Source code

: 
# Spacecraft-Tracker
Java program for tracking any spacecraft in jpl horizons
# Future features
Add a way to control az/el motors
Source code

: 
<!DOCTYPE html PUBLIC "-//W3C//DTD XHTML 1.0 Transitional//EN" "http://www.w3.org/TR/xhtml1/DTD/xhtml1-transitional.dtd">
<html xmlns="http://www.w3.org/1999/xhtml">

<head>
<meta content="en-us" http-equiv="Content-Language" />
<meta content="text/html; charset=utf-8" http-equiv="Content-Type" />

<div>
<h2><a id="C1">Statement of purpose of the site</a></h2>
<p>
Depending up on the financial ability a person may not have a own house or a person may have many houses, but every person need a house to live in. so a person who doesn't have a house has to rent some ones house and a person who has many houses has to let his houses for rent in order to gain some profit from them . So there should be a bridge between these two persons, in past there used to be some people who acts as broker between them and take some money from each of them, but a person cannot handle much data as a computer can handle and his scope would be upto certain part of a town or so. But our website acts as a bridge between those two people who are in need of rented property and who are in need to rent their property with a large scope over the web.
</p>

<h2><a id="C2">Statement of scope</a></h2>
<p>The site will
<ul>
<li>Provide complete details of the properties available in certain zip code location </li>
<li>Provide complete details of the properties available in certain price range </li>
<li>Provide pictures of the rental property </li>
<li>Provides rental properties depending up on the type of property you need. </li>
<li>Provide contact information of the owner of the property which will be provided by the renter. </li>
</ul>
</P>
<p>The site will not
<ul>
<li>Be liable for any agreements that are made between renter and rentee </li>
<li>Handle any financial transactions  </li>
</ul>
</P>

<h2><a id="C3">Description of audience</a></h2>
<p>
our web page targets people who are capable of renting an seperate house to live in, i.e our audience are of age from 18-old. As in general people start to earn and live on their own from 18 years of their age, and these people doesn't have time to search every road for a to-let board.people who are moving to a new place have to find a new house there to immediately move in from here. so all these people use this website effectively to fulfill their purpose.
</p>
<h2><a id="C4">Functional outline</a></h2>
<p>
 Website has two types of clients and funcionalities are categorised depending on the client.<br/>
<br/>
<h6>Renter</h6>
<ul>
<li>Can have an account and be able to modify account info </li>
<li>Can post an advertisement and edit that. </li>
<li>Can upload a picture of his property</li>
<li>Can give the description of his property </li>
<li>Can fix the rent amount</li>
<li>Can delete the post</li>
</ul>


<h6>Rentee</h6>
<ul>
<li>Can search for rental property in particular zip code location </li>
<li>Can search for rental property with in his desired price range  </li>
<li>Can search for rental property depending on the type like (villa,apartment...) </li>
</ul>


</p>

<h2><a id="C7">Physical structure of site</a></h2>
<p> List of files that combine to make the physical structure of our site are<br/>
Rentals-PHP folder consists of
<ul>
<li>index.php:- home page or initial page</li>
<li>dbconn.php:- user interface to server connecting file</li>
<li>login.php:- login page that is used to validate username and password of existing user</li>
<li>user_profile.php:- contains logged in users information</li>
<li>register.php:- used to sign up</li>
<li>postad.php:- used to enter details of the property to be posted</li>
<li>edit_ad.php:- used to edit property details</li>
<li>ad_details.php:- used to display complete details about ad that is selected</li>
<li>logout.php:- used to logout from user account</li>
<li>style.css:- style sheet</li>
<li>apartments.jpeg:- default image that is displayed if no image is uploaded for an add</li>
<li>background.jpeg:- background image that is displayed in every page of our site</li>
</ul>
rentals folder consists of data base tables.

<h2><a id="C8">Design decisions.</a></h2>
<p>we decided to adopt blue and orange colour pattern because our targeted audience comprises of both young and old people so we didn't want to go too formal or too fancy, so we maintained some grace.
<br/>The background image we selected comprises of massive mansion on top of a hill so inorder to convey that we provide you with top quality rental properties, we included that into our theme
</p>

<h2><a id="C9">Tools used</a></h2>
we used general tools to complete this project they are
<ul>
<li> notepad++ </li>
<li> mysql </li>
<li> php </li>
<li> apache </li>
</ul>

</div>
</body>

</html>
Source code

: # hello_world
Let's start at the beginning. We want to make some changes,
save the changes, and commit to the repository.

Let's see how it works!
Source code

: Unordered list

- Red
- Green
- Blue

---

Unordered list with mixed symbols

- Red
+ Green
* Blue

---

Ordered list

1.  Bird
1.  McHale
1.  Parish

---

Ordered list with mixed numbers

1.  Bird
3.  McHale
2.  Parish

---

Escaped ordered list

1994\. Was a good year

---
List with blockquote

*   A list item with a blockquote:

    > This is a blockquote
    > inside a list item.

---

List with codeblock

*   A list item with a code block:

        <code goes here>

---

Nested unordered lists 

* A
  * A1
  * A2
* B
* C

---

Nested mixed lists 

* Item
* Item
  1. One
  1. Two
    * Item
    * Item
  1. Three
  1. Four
==*==
Every line of the listing above is to be repeated exactly as written.

EXPECTED ANSWER:
Source code

: 
# Spacecraft-Tracker
Java program for tracking any spacecraft in jpl horizons
# Future features
Add a way to control az/el motors
Source code

: 
<!DOCTYPE html PUBLIC "-//W3C//DTD XHTML 1.0 Transitional//EN" "http://www.w3.org/TR/xhtml1/DTD/xhtml1-transitional.dtd">
<html xmlns="http://www.w3.org/1999/xhtml">

<head>
<meta content="en-us" http-equiv="Content-Language" />
<meta content="text/html; charset=utf-8" http-equiv="Content-Type" />

<div>
<h2><a id="C1">Statement of purpose of the site</a></h2>
<p>
Depending up on the financial ability a person may not have a own house or a person may have many houses, but every person need a house to live in. so a person who doesn't have a house has to rent some ones house and a person who has many houses has to let his houses for rent in order to gain some profit from them . So there should be a bridge between these two persons, in past there used to be some people who acts as broker between them and take some money from each of them, but a person cannot handle much data as a computer can handle and his scope would be upto certain part of a town or so. But our website acts as a bridge between those two people who are in need of rented property and who are in need to rent their property with a large scope over the web.
</p>

<h2><a id="C2">Statement of scope</a></h2>
<p>The site will
<ul>
<li>Provide complete details of the properties available in certain zip code location </li>
<li>Provide complete details of the properties available in certain price range </li>
<li>Provide pictures of the rental property </li>
<li>Provides rental properties depending up on the type of property you need. </li>
<li>Provide contact information of the owner of the property which will be provided by the renter. </li>
</ul>
</P>
<p>The site will not
<ul>
<li>Be liable for any agreements that are made between renter and rentee </li>
<li>Handle any financial transactions  </li>
</ul>
</P>

<h2><a id="C3">Description of audience</a></h2>
<p>
our web page targets people who are capable of renting an seperate house to live in, i.e our audience are of age from 18-old. As in general people start to earn and live on their own from 18 years of their age, and these people doesn't have time to search every road for a to-let board.people who are moving to a new place have to find a new house there to immediately move in from here. so all these people use this website effectively to fulfill their purpose.
</p>
<h2><a id="C4">Functional outline</a></h2>
<p>
 Website has two types of clients and funcionalities are categorised depending on the client.<br/>
<br/>
<h6>Renter</h6>
<ul>
<li>Can have an account and be able to modify account info </li>
<li>Can post an advertisement and edit that. </li>
<li>Can upload a picture of his property</li>
<li>Can give the description of his property </li>
<li>Can fix the rent amount</li>
<li>Can delete the post</li>
</ul>


<h6>Rentee</h6>
<ul>
<li>Can search for rental property in particular zip code location </li>
<li>Can search for rental property with in his desired price range  </li>
<li>Can search for rental property depending on the type like (villa,apartment...) </li>
</ul>


</p>

<h2><a id="C7">Physical structure of site</a></h2>
<p> List of files that combine to make the physical structure of our site are<br/>
Rentals-PHP folder consists of
<ul>
<li>index.php:- home page or initial page</li>
<li>dbconn.php:- user interface to server connecting file</li>
<li>login.php:- login page that is used to validate username and password of existing user</li>
<li>user_profile.php:- contains logged in users information</li>
<li>register.php:- used to sign up</li>
<li>postad.php:- used to enter details of the property to be posted</li>
<li>edit_ad.php:- used to edit property details</li>
<li>ad_details.php:- used to display complete details about ad that is selected</li>
<li>logout.php:- used to logout from user account</li>
<li>style.css:- style sheet</li>
<li>apartments.jpeg:- default image that is displayed if no image is uploaded for an add</li>
<li>background.jpeg:- background image that is displayed in every page of our site</li>
</ul>
rentals folder consists of data base tables.

<h2><a id="C8">Design decisions.</a></h2>
<p>we decided to adopt blue and orange colour pattern because our targeted audience comprises of both young and old people so we didn't want to go too formal or too fancy, so we maintained some grace.
<br/>The background image we selected comprises of massive mansion on top of a hill so inorder to convey that we provide you with top quality rental properties, we included that into our theme
</p>

<h2><a id="C9">Tools used</a></h2>
we used general tools to complete this project they are
<ul>
<li> notepad++ </li>
<li> mysql </li>
<li> php </li>
<li> apache </li>
</ul>

</div>
</body>

</html>
Source code

: # hello_world
Let's start at the beginning. We want to make some changes,
save the changes, and commit to the repository.

Let's see how it works!
Source code

: Unordered list

- Red
- Green
- Blue

---

Unordered list with mixed symbols

- Red
+ Green
* Blue

---

Ordered list

1.  Bird
1.  McHale
1.  Parish

---

Ordered list with mixed numbers

1.  Bird
3.  McHale
2.  Parish

---

Escaped ordered list

1994\. Was a good year

---
List with blockquote

*   A list item with a blockquote:

    > This is a blockquote
    > inside a list item.

---

List with codeblock

*   A list item with a code block:

        <code goes here>

---

Nested unordered lists 

* A
  * A1
  * A2
* B
* C

---

Nested mixed lists 

* Item
* Item
  1. One
  1. Two
    * Item
    * Item
  1. Three
  1. Four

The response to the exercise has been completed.